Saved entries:

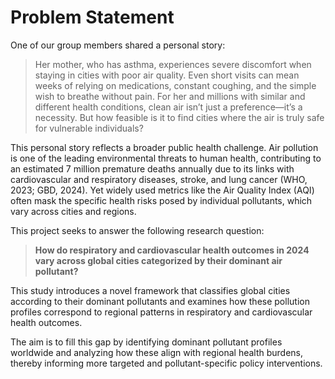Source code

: # Problem Statement

One of our group members shared a personal story:

> Her mother, who has asthma, experiences severe discomfort when staying in
cities with poor air quality. Even short visits can mean weeks of relying on
medications, constant coughing, and the simple wish to breathe without pain.
For her and millions with similar and different health conditions, clean air
isn’t just a preference—it’s a necessity. But how feasible is it to find
cities where the air is truly safe for vulnerable individuals?

This personal story reflects a broader public health challenge. Air pollution is
one of the leading environmental threats to human health, contributing to an
estimated 7 million premature deaths annually due to its links with cardiovascular
and respiratory diseases, stroke, and lung cancer (WHO, 2023; GBD, 2024).
Yet widely used metrics like the Air Quality Index (AQI) often mask
the specific health risks posed by individual pollutants,
which vary across cities and regions.

This project seeks to answer the following research question:

> **How do respiratory and cardiovascular health outcomes in 2024 vary across
global cities categorized by their dominant air pollutant?**

This study introduces a novel framework that classifies global cities according
to their dominant pollutants and examines how these pollution profiles
correspond to regional patterns in respiratory and cardiovascular health outcomes.

The aim is to fill this gap by identifying dominant pollutant profiles worldwide
and analyzing how these align with regional health burdens, thereby informing
more targeted and pollutant-specific policy interventions.
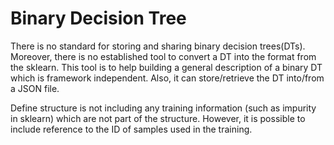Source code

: # Binary Decision Tree
There is no standard for storing and sharing binary decision trees(DTs). 
Moreover, there is no established tool to convert a DT into the format from the sklearn.
This tool is to help building a general description of a binary DT which is framework independent.
Also, it can store/retrieve the DT into/from a JSON file.

Define structure is not including any training information (such as impurity in sklearn) which are not part of the structure.
However, it is possible to include reference to the ID of samples used in the training.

Task:
When you print the entries, keep every line exactly as it is and drop the pictures.

Solution for this problem:
Source code

: # Problem Statement

One of our group members shared a personal story:

> Her mother, who has asthma, experiences severe discomfort when staying in
cities with poor air quality. Even short visits can mean weeks of relying on
medications, constant coughing, and the simple wish to breathe without pain.
For her and millions with similar and different health conditions, clean air
isn’t just a preference—it’s a necessity. But how feasible is it to find
cities where the air is truly safe for vulnerable individuals?

This personal story reflects a broader public health challenge. Air pollution is
one of the leading environmental threats to human health, contributing to an
estimated 7 million premature deaths annually due to its links with cardiovascular
and respiratory diseases, stroke, and lung cancer (WHO, 2023; GBD, 2024).
Yet widely used metrics like the Air Quality Index (AQI) often mask
the specific health risks posed by individual pollutants,
which vary across cities and regions.

This project seeks to answer the following research question:

> **How do respiratory and cardiovascular health outcomes in 2024 vary across
global cities categorized by their dominant air pollutant?**

This study introduces a novel framework that classifies global cities according
to their dominant pollutants and examines how these pollution profiles
correspond to regional patterns in respiratory and cardiovascular health outcomes.

The aim is to fill this gap by identifying dominant pollutant profiles worldwide
and analyzing how these align with regional health burdens, thereby informing
more targeted and pollutant-specific policy interventions.
Source code

: # Binary Decision Tree
There is no standard for storing and sharing binary decision trees(DTs). 
Moreover, there is no established tool to convert a DT into the format from the sklearn.
This tool is to help building a general description of a binary DT which is framework independent.
Also, it can store/retrieve the DT into/from a JSON file.

Define structure is not including any training information (such as impurity in sklearn) which are not part of the structure.
However, it is possible to include reference to the ID of samples used in the training.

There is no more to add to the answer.